What is Christian Literacy?

refers to the ability to use a language - to know what words means, to be able to use grammar, sentence structure, to be able to converse in that language is to be literate.

Religious literacy
means having the ability to understand and speak about our faith intelligently. It’s the ability to communicate the basic tenets of our religion.

I'm very grateful to B.U. Professor Stephen Prothero for his excellent book, "Religious Literacy: What Every American Needs to Know and Doesn't." This book, along with my desire to teach the faith, served as the inspiration for this effort.

Thursday, April 11, 2013

The Lord's Prayer

We call it the "Lord's Prayer," but it's really the Disciples' Prayer. It's the prayer Christ gave his disciples to pray.

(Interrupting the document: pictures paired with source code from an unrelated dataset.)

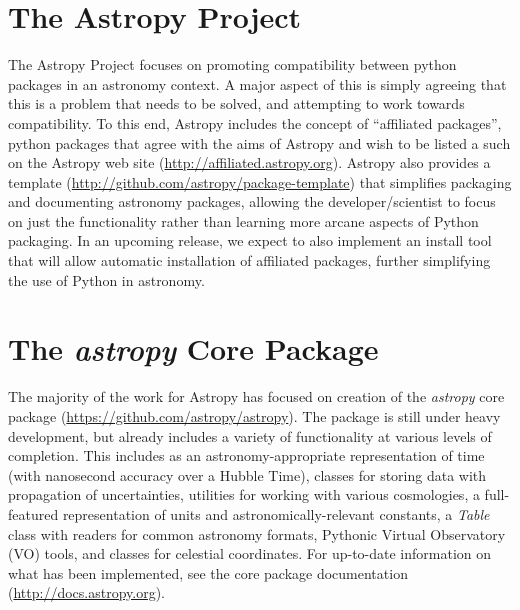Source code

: \section{The Astropy Project}
The Astropy Project focuses on promoting compatibility between python packages in an astronomy context.  A major aspect of this is simply agreeing that this is a problem that needs to be solved, and attempting to work towards compatibility.  To this end, Astropy includes the concept of ``affiliated packages'', python packages that agree with the aims of Astropy and wish to be listed a such on the Astropy web site (\url{http://affiliated.astropy.org}).  Astropy also provides a template (\url{http://github.com/astropy/package-template}) that simplifies packaging and documenting astronomy packages, allowing the developer/scientist to focus on just the functionality rather than learning more arcane aspects of Python packaging.  In an upcoming release, we expect to also implement an install tool that will allow automatic installation of affiliated packages, further simplifying the use of Python in astronomy.

\section{The {\it astropy} Core Package} 
The majority of the work for Astropy has focused on creation of the {\it astropy} core package (\url{https://github.com/astropy/astropy}).  The package is still under heavy development, but already includes a variety of functionality at various levels of completion.  This includes as an astronomy-appropriate representation of time (with nanosecond accuracy over a Hubble Time), classes for storing data with propagation of uncertainties, utilities for working with various cosmologies, a full-featured representation of units and astronomically-relevant constants, a {\it Table} class with readers for common astronomy formats, Pythonic Virtual Observatory (VO) tools, and classes for celestial coordinates.  For up-to-date information on what has been implemented, see the core package documentation (\url{http://docs.astropy.org}).

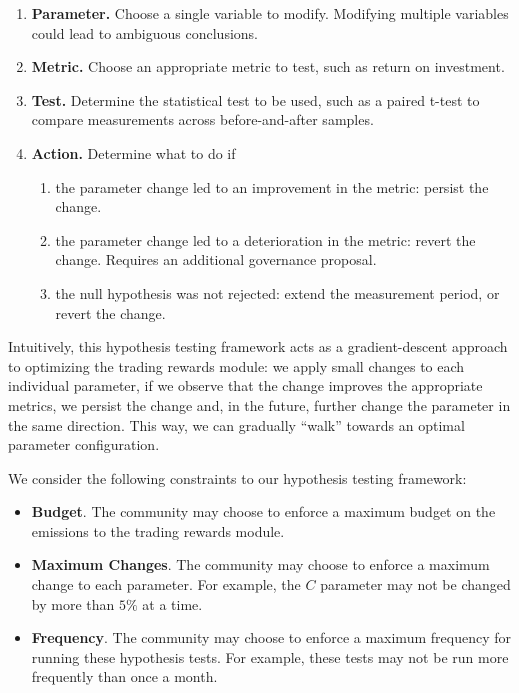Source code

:             \begin{enumerate}
                \item \textbf{Parameter.} Choose a single variable to modify. Modifying multiple variables could lead to ambiguous conclusions.
                \item \textbf{Metric.} Choose an appropriate metric to test, such as return on investment.
                \item \textbf{Test.} Determine the statistical test to be used, such as a paired t-test to compare measurements across before-and-after samples.
                \item \textbf{Action.} Determine what to do if
                \begin{enumerate}
                    \item the parameter change led to an improvement in the metric: persist the change.
                    \item the parameter change led to a deterioration in the metric: revert the change. Requires an additional governance proposal. 
                    \item the null hypothesis was not rejected: extend the measurement period, or revert the change. 
                \end{enumerate}
            \end{enumerate}

            Intuitively, this hypothesis testing framework acts as a gradient-descent approach to optimizing the trading rewards module: we apply small changes to each individual parameter, if we observe that the change improves the appropriate metrics, we persist the change and, in the future, further change the parameter in the same direction. This way, we can gradually ``walk'' towards an optimal parameter configuration. 

            We consider the following constraints to our hypothesis testing framework:

            \begin{itemize}
                \item \textbf{Budget}. The community may choose to enforce a maximum budget on the emissions to the trading rewards module.
                \item \textbf{Maximum Changes}. The community may choose to enforce a maximum change to each parameter. For example, the $C$ parameter may not be changed by more than $5\%$ at a time.
                \item \textbf{Frequency}. The community may choose to enforce a maximum frequency for running these hypothesis tests. For example, these tests may not be run more frequently than once a month.
            \end{itemize}

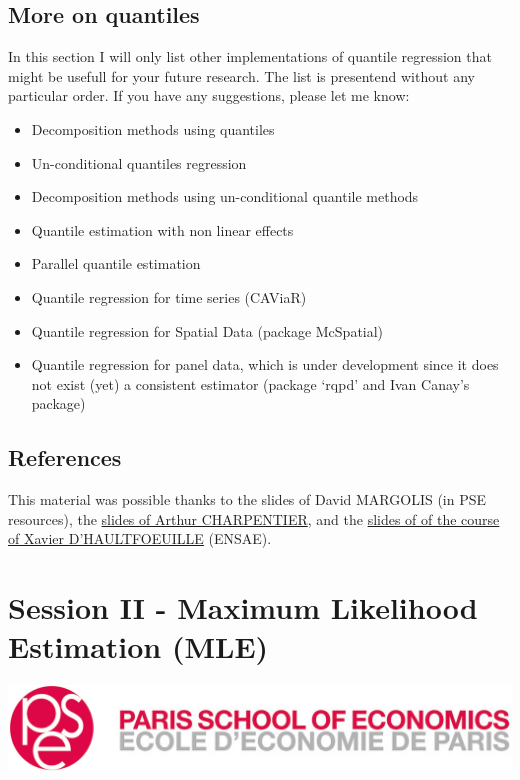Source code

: \documentclass[]{book}
\providecommand{\tightlist}{%
  \setlength{\itemsep}{0pt}\setlength{\parskip}{0pt}}
\begin{document}
\section{More on quantiles}\label{more-on-quantiles}

In this section I will only list other implementations of quantile
regression that might be usefull for your future research. The list is
presentend without any particular order. If you have any suggestions,
please let me know:

\begin{itemize}
\tightlist
\item
  Decomposition methods using quantiles
  \citep{machado2005counterfactual}
\item
  Un-conditional quantiles regression \citep{firpo2009unconditional}
\item
  Decomposition methods using un-conditional quantile methods
  \citep{firpo2018decomposing}
\item
  Quantile estimation with non linear effects
\item
  Parallel quantile estimation
\item
  Quantile regression for time series (CAViaR)
\item
  Quantile regression for Spatial Data (package McSpatial)
\item
  Quantile regression for panel data, which is under development since
  it does not exist (yet) a consistent estimator (package `rqpd' and
  Ivan Canay's package)
\end{itemize}

\section{References}\label{references}

This material was possible thanks to the slides of David MARGOLIS (in
PSE resources), the
\href{https://freakonometrics.hypotheses.org/files/2017/05/erasmus-1.pdf}{slides
of Arthur CHARPENTIER}, and the
\href{http://www.crest.fr/ckfinder/userfiles/files/Pageperso/xdhaultfoeuille/course_qreg.pdf}{slides
of of the course of Xavier D'HAULTFOEUILLE} (ENSAE).

\chapter{Session II - Maximum Likelihood Estimation
(MLE)}\label{session-ii---maximum-likelihood-estimation-mle}

\begin{center}\includegraphics[width=0.9\linewidth]{./images/1200px-Logo_pse_petit} \end{center}
\end{document}
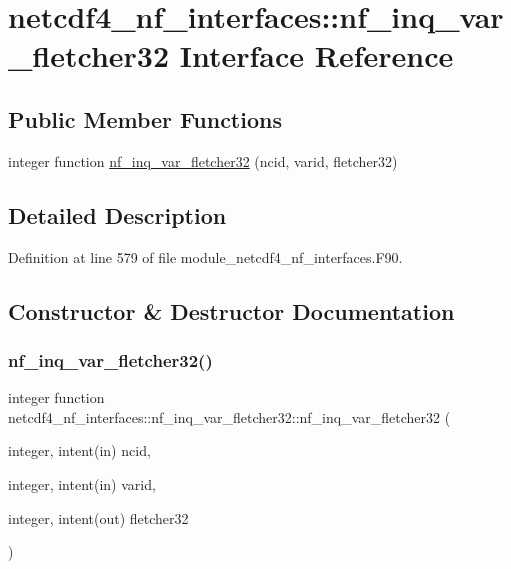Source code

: \hypertarget{interfacenetcdf4__nf__interfaces_1_1nf__inq__var__fletcher32}{}\section{netcdf4\+\_\+nf\+\_\+interfaces\+:\+:nf\+\_\+inq\+\_\+var\+\_\+fletcher32 Interface Reference}
\label{interfacenetcdf4__nf__interfaces_1_1nf__inq__var__fletcher32}
\subsection*{Public Member Functions}
\begin{DoxyCompactItemize}
\item 
integer function \hyperlink{interfacenetcdf4__nf__interfaces_1_1nf__inq__var__fletcher32_a7a4569f0de3fe507141cc46e36826d81}{nf\+\_\+inq\+\_\+var\+\_\+fletcher32} (ncid, varid, fletcher32)
\end{DoxyCompactItemize}


\subsection{Detailed Description}


Definition at line 579 of file module\+\_\+netcdf4\+\_\+nf\+\_\+interfaces.\+F90.



\subsection{Constructor \& Destructor Documentation}
\mbox{\label{interfacenetcdf4__nf__interfaces_1_1nf__inq__var__fletcher32_a7a4569f0de3fe507141cc46e36826d81}} 
\subsubsection{\texorpdfstring{nf\+\_\+inq\+\_\+var\+\_\+fletcher32()}{nf\_inq\_var\_fletcher32()}}
{\footnotesize\ttfamily integer function netcdf4\+\_\+nf\+\_\+interfaces\+::nf\+\_\+inq\+\_\+var\+\_\+fletcher32\+::nf\+\_\+inq\+\_\+var\+\_\+fletcher32 (\begin{DoxyParamCaption}\item[{integer, intent(in)}]{ncid,  }\item[{integer, intent(in)}]{varid,  }\item[{integer, intent(out)}]{fletcher32 }\end{DoxyParamCaption})}




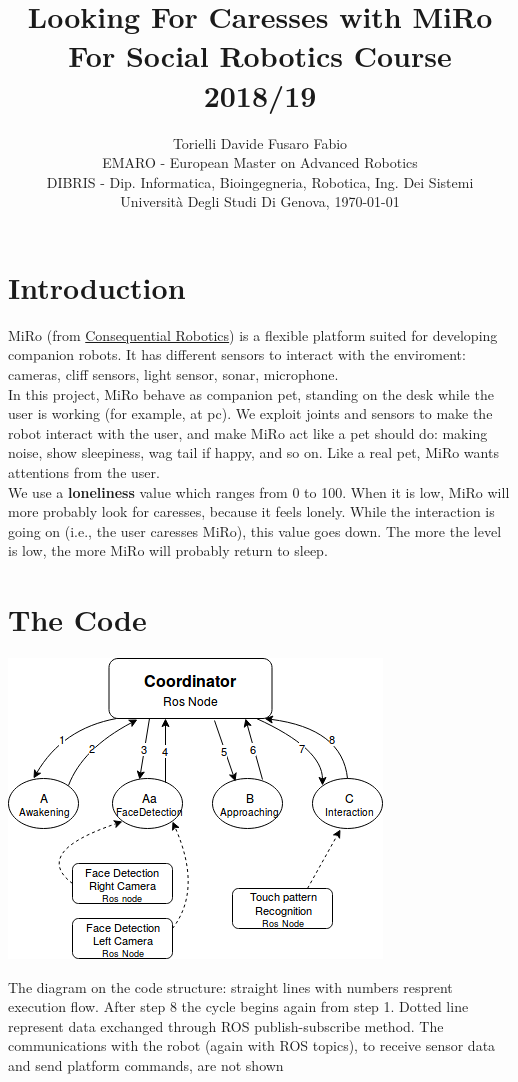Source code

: \documentclass[12pt,peerreviewca, a4paper, onecolumn]{article}
\title{\LARGE\textbf{Looking For Caresses with MiRo}\\\large For Social Robotics Course 2018/19}
\author{\large{Torielli Davide \quad Fusaro Fabio} \\
	\small EMARO - European Master on Advanced Robotics\\
	\small DIBRIS - Dip. Informatica, Bioingegneria, Robotica, Ing. Dei Sistemi\\
	\small Universit\`{a} Degli Studi Di Genova, \today}
\begin{document}
	\maketitle
	
	\section{Introduction}
	MiRo (from \href{http://consequentialrobotics.com/}{Consequential Robotics}) is a flexible platform suited for developing companion robots. It has different sensors to interact with the enviroment: cameras, cliff sensors, light sensor, sonar, microphone.\\
	In this project, MiRo behave as companion pet, standing on the desk while the user is working (for example, at pc). We exploit joints and sensors to make the robot interact with the user, and make MiRo act like a pet should do: making noise, show sleepiness, wag tail if happy, and so on. Like a real pet, MiRo wants attentions from the user.\\ 
	We use a \textbf{loneliness} value which ranges from 0 to 100. When it is low, MiRo will more probably look for caresses, because it feels lonely. While the interaction is going on (i.e., the user caresses  MiRo), this value goes down. The more the level is low, the more MiRo will probably return to sleep.
	
	\section{The Code}
	\begin{center}
		\includegraphics[scale=0.5]{diagram}
	\end{center}
	{\small The diagram on the code structure: straight lines with numbers resprent execution flow. After step 8 the cycle begins again from step 1. Dotted line represent data exchanged through ROS publish-subscribe method. The communications with the robot (again with ROS topics), to receive sensor data and send platform commands, are not shown}\\
\end{document}
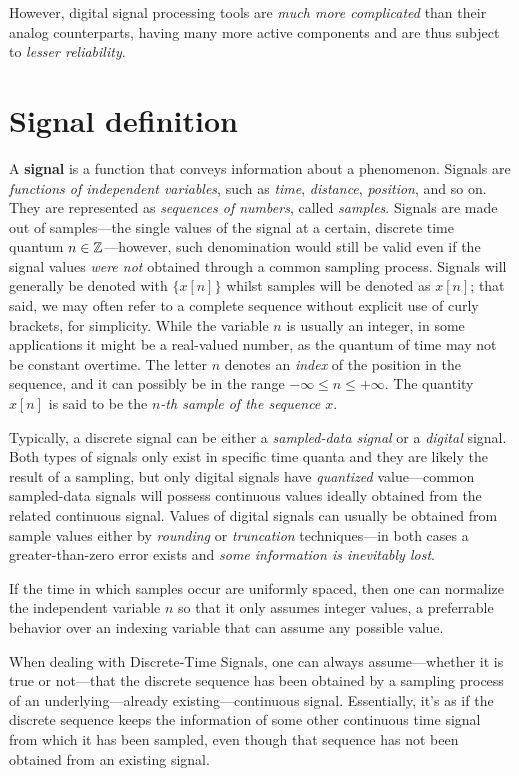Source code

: \documentclass[\documentfontsize, twocolumn]{\classname}
\begin{document}
However, digital signal processing tools are \emph{much more complicated} than their analog counterparts, having many more active components and are thus subject to \emph{lesser reliability}.

\section{Signal definition}

A \textbf{signal} is a function that conveys information about a phenomenon. Signals are \emph{functions of independent variables}, such as \emph{time}, \emph{distance}, \emph{position}, and so on. They are represented as \emph{se\-quen\-ces of numbers}, called \emph{samples}. Signals are made out of samples---the single values of the signal at a certain, discrete time quantum $n \in \mathbb Z$---however, such denomination would still be valid even if the signal values \emph{were not} obtained through a common sampling process. Signals will generally be denoted with $\{x[n]\}$ whilst samples will be denoted as $x[n]$; that said, we may often refer to a complete sequence without explicit use of curly brackets, for simplicity. While the variable $n$ is usually an integer, in some applications it might be a real-valued number, as the quantum of time may not be constant overtime. The letter $n$ denotes an \emph{index} of the position in the sequence, and it can possibly be in the range $-\infty \leq n \leq +\infty$. The quantity $x[n]$ is said to be the \emph{$n$-th sample of the sequence $x$}.

Typically, a discrete signal can be either a \emph{sampled-data signal} or a \emph{digital} signal. Both types of signals only exist in specific time quanta and they are likely the result of a sampling, but only digital signals have \emph{quantized} value---common sampled-data signals will possess continuous values ideally obtained from the related continuous signal. Values of digital signals can usually be obtained from sample values either by \emph{rounding} or \emph{truncation} techniques---in both cases a greater-than-zero error exists and \emph{some information is inevitably lost}.

If the time in which samples occur are uniformly spaced, then one can normalize the independent variable $n$ so that it only assumes integer values, a preferrable behavior over an indexing variable that can assume any possible value.

When dealing with Discrete-Time Signals, one can always assume---whether it is true or not---that the discrete sequence has been obtained by a sampling process of an underlying---already existing---continuous signal. Essentially, it's as if the discrete sequence keeps the information of some other continuous time signal from which it has been sampled, even though that sequence has not been obtained from an existing signal.
\end{document}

Let's review this model prayer given to us by our Savior.

Question: What's the significance of the first word, "Our"?

Jesus expected that praying with others would and should be part of our discipleship. This basic, essential prayer is meant to be prayed with others, because meeting with others for prayer, worship and study is basic and essential for Christ-followers.

"Christianity is first and foremost a religion of community." - Martin Copenhaver

"Our Father"

The address is one of personal intimacy. The point is not maleness but closeness.

"One of the biggest mistakes people make when they think about God is to imagine God as impersonal."    - Eben Alexander, MD

"Our Father in heaven, hallowed be your name."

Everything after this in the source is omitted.